Por Márcio Rodrigues

Quando foi que a gente percebeu que não ia funcionar mais?

A gente se falava tanto. Depois de tanto tempo sem alguma novidade para aquecer meus dias, eu gostei de te ver fazendo parte da minha rotina. Sempre gostei de receber seu “bom dia” com alguma puxada de assunto, nem que seja daquelas mais óbvias. Eu sempre gostei.

A gente se falava tanto, não é fácil desacostumar.
Quando não dava para te responder, eu te avisava. E o mesmo fazia você. Quando não dava para digitar, eu te enviava áudio. Quando não dava para enviar áudio, eu te escrevia. Funcionava assim e funcionava bem.

Passavam os dias e noites, os fins de semana. Te contava das séries que assistia e a gente perdia horas discordando sobre qual era a melhor e por quê. Eu gostava disso! Era engraçado, era divertido, era tão nosso.

Por quê a gente parou de se falar mesmo?
Será que te assustei com alguma coisa que falei? Será que você entendeu errado alguma coisa que eu pensei ter dito do jeito certo? Será que o problema sou eu? Ou você que simplesmente cansou e preferiu interromper? Será que você falava também com outras pessoas com a mesma intensidade que falava comigo? Será que você me via como eu comecei a te ver? São tantas dúvidas.

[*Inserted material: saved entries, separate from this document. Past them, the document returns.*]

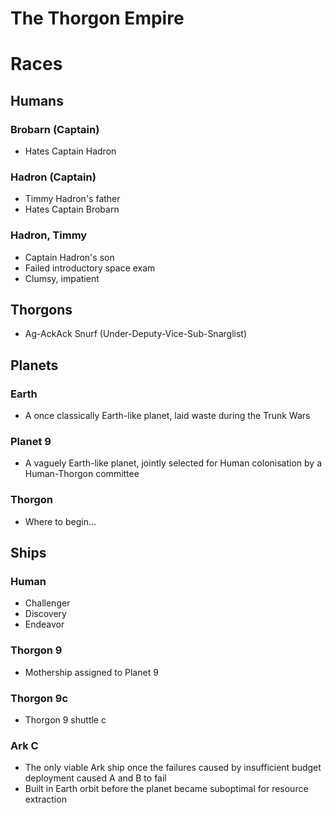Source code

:# The Thorgon Empire

# Races

## Humans
### Brobarn (Captain)
* Hates Captain Hadron
### Hadron (Captain)
* Timmy Hadron's father
* Hates Captain Brobarn
### Hadron, Timmy
* Captain Hadron's son
* Failed introductory space exam
* Clumsy, impatient

## Thorgons
* Ag-AckAck Snurf (Under-Deputy-Vice-Sub-Snarglist)

## Planets
### Earth
* A once classically Earth-like planet, laid waste during the Trunk Wars
### Planet 9
* A vaguely Earth-like planet, jointly selected for Human colonisation by a Human-Thorgon committee
### Thorgon
* Where to begin…

## Ships

### Human
* Challenger
* Discovery
* Endeavor

### Thorgon 9
* Mothership assigned to Planet 9
### Thorgon 9c
* Thorgon 9 shuttle c
### Ark C
* The only viable Ark ship once the failures caused by insufficient budget deployment caused A and B to fail
* Built in Earth orbit before the planet became suboptimal for resource extraction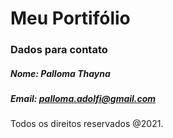 # Meu Portifólio

### Dados para contato
##### Nome: Palloma Thayna
##### Email: palloma.adolfi@gmail.com

Todos os direitos reservados @2021.
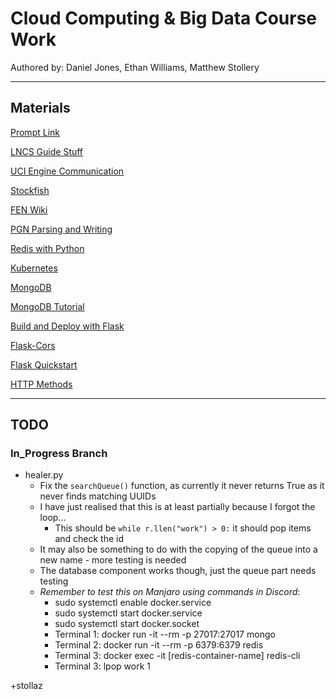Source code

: # Cloud Computing & Big Data Course Work
Authored by: Daniel Jones, Ethan Williams, Matthew Stollery

---
## Materials

[Prompt Link](CW_Description.pdf)

[LNCS Guide Stuff](https://www.springer.com/gp/computer-science/lncs/conference-proceedings-guidelines)

[UCI Engine Communication](https://python-chess.readthedocs.io/en/v0.14.0/uci.html)

[Stockfish](https://stockfishchess.org/)

[FEN Wiki](https://en.wikipedia.org/wiki/Forsyth%E2%80%93Edwards_Notation)

[PGN Parsing and Writing](https://python-chess.readthedocs.io/en/latest/pgn.html)

[Redis with Python](https://docs.redis.com/latest/rs/references/client_references/client_python/)

[Kubernetes](https://kubernetes.io/docs/concepts/workloads/controllers/deployment/)

[MongoDB](https://www.w3schools.com/python/python_mongodb_getstarted.asp)

[MongoDB Tutorial](https://pymongo.readthedocs.io/en/stable/tutorial.html)

[Build and Deploy with Flask](https://cloud.google.com/run/docs/quickstarts/build-and-deploy/python)

[Flask-Cors](https://pypi.org/project/Flask-Cors/)

[Flask Quickstart](https://flask.palletsprojects.com/en/2.0.x/quickstart/)

[HTTP Methods](https://www.w3schools.com/tags/ref_httpmethods.asp)

---
## TODO
### In_Progress Branch
- healer.py
  - Fix the `searchQueue()` function, as currently it never returns True as it never finds matching UUIDs
  - I have just realised that this is at least partially because I forgot the loop...
    - This should be `while r.llen("work") > 0:` it should pop items and check the id
  - It may also be something to do with the copying of the queue into a new name - more testing is needed
  - The database component works though, just the queue part needs testing
  - *Remember to test this on Manjaro using commands in Discord*:
    -  sudo systemctl enable docker.service
    -  sudo systemctl start docker.service
    -  sudo systemctl start docker.socket
    -  Terminal 1: docker run -it --rm -p 27017:27017 mongo
    -  Terminal 2: docker run -it --rm -p 6379:6379 redis
    -  Terminal 3: docker exec -it [redis-container-name] redis-cli
    -  Terminal 3: lpop work 1

+stollaz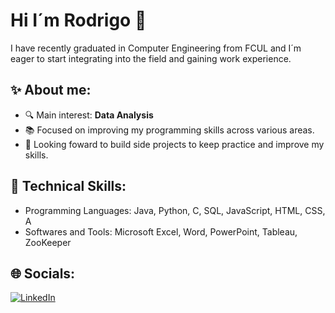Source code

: # Hi I´m Rodrigo 👋

I have recently graduated in Computer Engineering from FCUL and I´m eager to start integrating into the field and gaining work experience.

## ✨ About me:
- 🔍 Main interest: **Data Analysis**
- 📚 Focused on improving my programming skills across various areas.
- 💪 Looking foward to build side projects to keep practice and improve my skills.

## 📝 Technical Skills:
- Programming Languages: Java, Python, C, SQL, JavaScript, HTML, CSS, A
- Softwares and Tools: Microsoft Excel, Word, PowerPoint, Tableau, ZooKeeper

## 🌐 Socials:
[![LinkedIn](https://img.shields.io/badge/LinkedIn-0077B5?style=for-the-badge&logo=linkedin&logoColor=white)](https://www.linkedin.com/in/rodrigo-antunes-30bb53315)
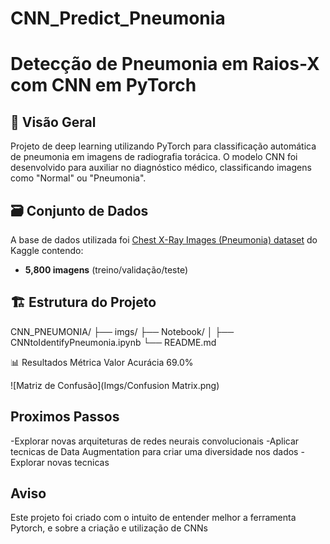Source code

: # CNN_Predict_Pneumonia

# Detecção de Pneumonia em Raios-X com CNN em PyTorch

## 📌 Visão Geral
Projeto de deep learning utilizando PyTorch para classificação automática de pneumonia em imagens de radiografia torácica. O modelo CNN foi desenvolvido para auxiliar no diagnóstico médico, classificando imagens como "Normal" ou "Pneumonia".

## 🗃️ Conjunto de Dados
A base de dados utilizada foi [Chest X-Ray Images (Pneumonia) dataset](https://www.kaggle.com/paultimothymooney/chest-xray-pneumonia) do Kaggle contendo:

- **5,800 imagens** (treino/validação/teste)

## 🏗️ Estrutura do Projeto
CNN_PNEUMONIA/
├── imgs/
├── Notebook/
│ ├── CNNtoIdentifyPneumonia.ipynb
└── README.md

📊 Resultados
Métrica	Valor
Acurácia	69.0%

![Matriz de Confusão](Imgs/Confusion Matrix.png)

## Proximos Passos
-Explorar novas arquiteturas de redes neurais convolucionais
-Aplicar tecnicas de Data Augmentation para criar uma diversidade nos dados
-Explorar novas tecnicas

## Aviso 
Este projeto foi criado com o intuito de entender melhor a ferramenta Pytorch, e sobre a criação e utilização de CNNs
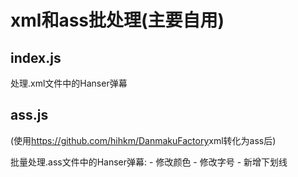 # xml和ass批处理(主要自用)

## index.js

处理.xml文件中的Hanser弹幕

## ass.js

(使用<https://github.com/hihkm/DanmakuFactory>xml转化为ass后)

批量处理.ass文件中的Hanser弹幕:
    - 修改颜色
    - 修改字号
    - 新增下划线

E dói tanto ter dentro de mim a incerteza se eu que contribuí para este fim mesmo sem ter começado.

Há mensagens suas que releio.
É como se pudessem me levar de volta para aqueles dias, aqueles bons momentos que a gente vivia.

É difícil se derramar dentro de alguém e ver que o que era para completar acabou alagando. Por mais que eu tente pensar nos porquês, acaba pesando mais em mim a sensação da culpa ter sido minha.

Por quê a gente parou de se falar mesmo?
Isso é normal ou eu que esperava mais?
Será que você se pergunta a mesma coisa? Ou fomos só mais uma distração e um grande tanto faz? Complicado, né.

É difícil porque nem sei como tocar no assunto. Te vejo online e não sei muito bem se me cabe de perguntar o que houve. Parte de mim quer, parte de mim se pergunta se é mesmo necessário ou se a meia palavra já basta mesmo.

Seria a gente mais uma dessas relações de plástico que existem hoje em dia? Em que filmes são vividos em um dia e é ingenuidade esperar uma mensagem no dia seguinte? Isso me faz pensar em uma coisa: eu nunca fui assim. Eu nunca serei assim! Não gosto me entregar a quem não quer me receber. Vou pensar sobre isso, pensar sobre a gente.

Todo mundo merece um ponto final para aliviar o peso das vírgulas.